#### Task input ####

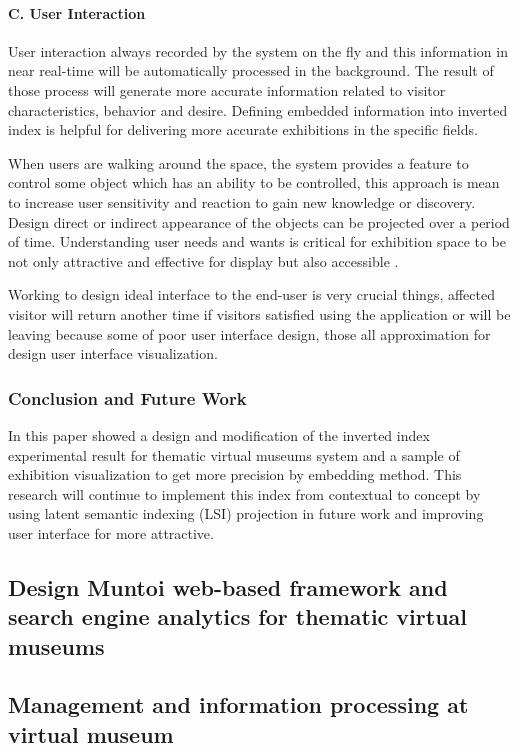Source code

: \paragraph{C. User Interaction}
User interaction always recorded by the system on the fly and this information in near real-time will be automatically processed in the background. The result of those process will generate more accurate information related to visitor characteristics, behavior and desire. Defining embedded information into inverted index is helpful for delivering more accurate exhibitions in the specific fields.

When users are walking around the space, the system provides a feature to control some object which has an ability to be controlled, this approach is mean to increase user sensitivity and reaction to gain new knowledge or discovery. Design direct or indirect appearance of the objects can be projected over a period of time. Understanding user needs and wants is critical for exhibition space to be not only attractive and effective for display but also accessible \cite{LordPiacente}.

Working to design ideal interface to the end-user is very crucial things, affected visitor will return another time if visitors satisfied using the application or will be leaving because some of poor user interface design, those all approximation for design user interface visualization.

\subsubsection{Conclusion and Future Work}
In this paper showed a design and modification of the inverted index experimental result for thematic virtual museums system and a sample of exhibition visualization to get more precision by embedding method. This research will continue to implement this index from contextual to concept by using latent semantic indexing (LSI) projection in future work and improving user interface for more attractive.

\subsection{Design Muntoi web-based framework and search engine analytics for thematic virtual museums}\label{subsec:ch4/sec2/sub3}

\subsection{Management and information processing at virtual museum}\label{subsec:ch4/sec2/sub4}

####

__What to produce__
Show each line of the listing that holds the string "attractive".

__Response to the exercise__
When users are walking around the space, the system provides a feature to control some object which has an ability to be controlled, this approach is mean to increase user sensitivity and reaction to gain new knowledge or discovery. Design direct or indirect appearance of the objects can be projected over a period of time. Understanding user needs and wants is critical for exhibition space to be not only attractive and effective for display but also accessible \cite{LordPiacente}.
In this paper showed a design and modification of the inverted index experimental result for thematic virtual museums system and a sample of exhibition visualization to get more precision by embedding method. This research will continue to implement this index from contextual to concept by using latent semantic indexing (LSI) projection in future work and improving user interface for more attractive.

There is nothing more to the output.